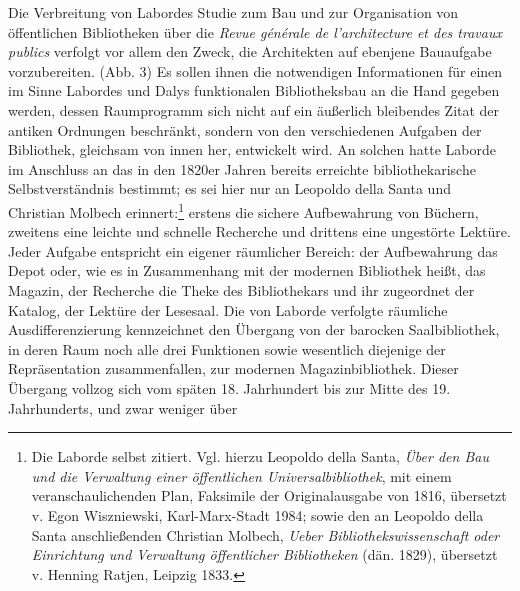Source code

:Die Verbreitung von Labordes Studie zum Bau und zur Organisation von
öffentlichen Bibliotheken über die \emph{Revue générale de
l'architecture et des travaux publics} verfolgt vor allem den Zweck, die
Architekten auf ebenjene Bauaufgabe vorzubereiten. (Abb. 3) Es sollen
ihnen die notwendigen Informationen für einen im Sinne Labordes und
Dalys funktionalen Bibliotheksbau an die Hand gegeben werden, dessen
Raumprogramm sich nicht auf ein äußerlich bleibendes Zitat der antiken
Ordnungen beschränkt, sondern von den verschiedenen Aufgaben der
Bibliothek, gleichsam von innen her, entwickelt wird. An solchen hatte
Laborde im Anschluss an das in den 1820er Jahren bereits erreichte
bibliothekarische Selbstverständnis bestimmt; es sei hier nur an
Leopoldo della Santa und Christian Molbech erinnert:\footnote{Die
  Laborde selbst zitiert. Vgl. hierzu Leopoldo della Santa, \emph{Über
  den Bau und die Verwaltung einer öffentlichen Universalbibliothek},
  mit einem veranschaulichenden Plan, Faksimile der Originalausgabe von
  1816, übersetzt v. Egon Wiszniewski, Karl-Marx-Stadt 1984; sowie den
  an Leopoldo della Santa anschließenden Christian Molbech, \emph{Ueber
  Bibliothekswissenschaft oder Einrichtung und Verwaltung öffentlicher
  Bibliotheken} (dän. 1829), übersetzt v. Henning Ratjen, Leipzig 1833.}
erstens die sichere Aufbewahrung von Büchern, zweitens eine leichte und
schnelle Recherche und drittens eine ungestörte Lektüre. Jeder
Aufgabe entspricht ein eigener räumlicher Bereich: der Aufbewahrung das
Depot oder, wie es in Zusammenhang mit der modernen Bibliothek heißt,
das Magazin, der Recherche die Theke des Bibliothekars und ihr
zugeordnet der Katalog, der Lektüre der Lesesaal. Die von Laborde
verfolgte räumliche Ausdifferenzierung kennzeichnet den Übergang von der
barocken Saalbibliothek, in deren Raum noch alle drei Funktionen sowie
wesentlich diejenige der Repräsentation zusammenfallen, zur modernen
Magazinbibliothek. Dieser Übergang vollzog sich vom späten 18.
Jahrhundert bis zur Mitte des 19. Jahrhunderts, und zwar weniger über
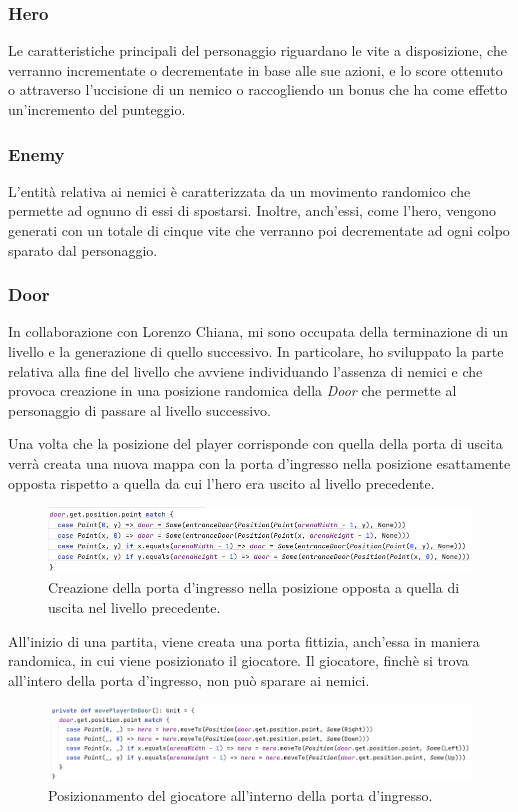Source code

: \subsubsection{Hero}

Le caratteristiche principali del personaggio riguardano le vite a disposizione, che verranno incrementate o decrementate in base alle sue azioni, e lo score ottenuto o attraverso l'uccisione di un nemico o raccogliendo un bonus che ha come effetto un'incremento del punteggio.

\subsubsection{Enemy}

L'entità relativa ai nemici è caratterizzata da un movimento randomico che permette ad ognuno di essi di spostarsi. Inoltre, anch'essi, come l'hero, vengono generati con un totale di cinque vite che verranno poi decrementate ad ogni colpo sparato dal personaggio.

\subsubsection{Door}
In collaborazione con Lorenzo Chiana, mi sono occupata della terminazione di un livello e la generazione di quello successivo. In particolare, ho sviluppato la parte relativa alla fine del livello che avviene individuando l'assenza di nemici e che provoca creazione in una posizione randomica della \textit{Door} che permette al personaggio di passare al livello successivo. 

Una volta che la posizione del player corrisponde con quella della porta di uscita verrà creata una nuova mappa con la porta d'ingresso nella posizione esattamente opposta rispetto a quella da cui l'hero era uscito al livello precedente.

\begin{figure}[H]\centering
  \includegraphics[width=15cm]{res/createOppositeDoor.png}
  \caption{Creazione della porta d'ingresso nella posizione opposta a quella di uscita nel livello precedente.}
  \label{gameState}
\end{figure}

All'inizio di una partita, viene creata una porta fittizia, anch'essa in maniera randomica, in cui viene posizionato il giocatore.
Il giocatore, finchè si trova all'intero della porta d'ingresso, non può sparare ai nemici.

\begin{figure}[H]\centering
  \includegraphics[width=15cm]{res/movePlayerOnDoor.png}
  \caption{Posizionamento del giocatore all'interno della porta d'ingresso.}
  \label{gameState}
\end{figure}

□ □ □ □ □

Every line of the data above is to be set down word for word, with the pictures left out.

Exercise output:
Source code

:Die Verbreitung von Labordes Studie zum Bau und zur Organisation von
öffentlichen Bibliotheken über die \emph{Revue générale de
l'architecture et des travaux publics} verfolgt vor allem den Zweck, die
Architekten auf ebenjene Bauaufgabe vorzubereiten. (Abb. 3) Es sollen
ihnen die notwendigen Informationen für einen im Sinne Labordes und
Dalys funktionalen Bibliotheksbau an die Hand gegeben werden, dessen
Raumprogramm sich nicht auf ein äußerlich bleibendes Zitat der antiken
Ordnungen beschränkt, sondern von den verschiedenen Aufgaben der
Bibliothek, gleichsam von innen her, entwickelt wird. An solchen hatte
Laborde im Anschluss an das in den 1820er Jahren bereits erreichte
bibliothekarische Selbstverständnis bestimmt; es sei hier nur an
Leopoldo della Santa und Christian Molbech erinnert:\footnote{Die
  Laborde selbst zitiert. Vgl. hierzu Leopoldo della Santa, \emph{Über
  den Bau und die Verwaltung einer öffentlichen Universalbibliothek},
  mit einem veranschaulichenden Plan, Faksimile der Originalausgabe von
  1816, übersetzt v. Egon Wiszniewski, Karl-Marx-Stadt 1984; sowie den
  an Leopoldo della Santa anschließenden Christian Molbech, \emph{Ueber
  Bibliothekswissenschaft oder Einrichtung und Verwaltung öffentlicher
  Bibliotheken} (dän. 1829), übersetzt v. Henning Ratjen, Leipzig 1833.}
erstens die sichere Aufbewahrung von Büchern, zweitens eine leichte und
schnelle Recherche und drittens eine ungestörte Lektüre. Jeder
Aufgabe entspricht ein eigener räumlicher Bereich: der Aufbewahrung das
Depot oder, wie es in Zusammenhang mit der modernen Bibliothek heißt,
das Magazin, der Recherche die Theke des Bibliothekars und ihr
zugeordnet der Katalog, der Lektüre der Lesesaal. Die von Laborde
verfolgte räumliche Ausdifferenzierung kennzeichnet den Übergang von der
barocken Saalbibliothek, in deren Raum noch alle drei Funktionen sowie
wesentlich diejenige der Repräsentation zusammenfallen, zur modernen
Magazinbibliothek. Dieser Übergang vollzog sich vom späten 18.
Jahrhundert bis zur Mitte des 19. Jahrhunderts, und zwar weniger über
Source code

: \subsubsection{Hero}

Le caratteristiche principali del personaggio riguardano le vite a disposizione, che verranno incrementate o decrementate in base alle sue azioni, e lo score ottenuto o attraverso l'uccisione di un nemico o raccogliendo un bonus che ha come effetto un'incremento del punteggio.

\subsubsection{Enemy}

L'entità relativa ai nemici è caratterizzata da un movimento randomico che permette ad ognuno di essi di spostarsi. Inoltre, anch'essi, come l'hero, vengono generati con un totale di cinque vite che verranno poi decrementate ad ogni colpo sparato dal personaggio.

\subsubsection{Door}
In collaborazione con Lorenzo Chiana, mi sono occupata della terminazione di un livello e la generazione di quello successivo. In particolare, ho sviluppato la parte relativa alla fine del livello che avviene individuando l'assenza di nemici e che provoca creazione in una posizione randomica della \textit{Door} che permette al personaggio di passare al livello successivo. 

Una volta che la posizione del player corrisponde con quella della porta di uscita verrà creata una nuova mappa con la porta d'ingresso nella posizione esattamente opposta rispetto a quella da cui l'hero era uscito al livello precedente.

\begin{figure}[H]\centering
  \includegraphics[width=15cm]{res/createOppositeDoor.png}
  \caption{Creazione della porta d'ingresso nella posizione opposta a quella di uscita nel livello precedente.}
  \label{gameState}
\end{figure}

All'inizio di una partita, viene creata una porta fittizia, anch'essa in maniera randomica, in cui viene posizionato il giocatore.
Il giocatore, finchè si trova all'intero della porta d'ingresso, non può sparare ai nemici.

\begin{figure}[H]\centering
  \includegraphics[width=15cm]{res/movePlayerOnDoor.png}
  \caption{Posizionamento del giocatore all'interno della porta d'ingresso.}
  \label{gameState}
\end{figure}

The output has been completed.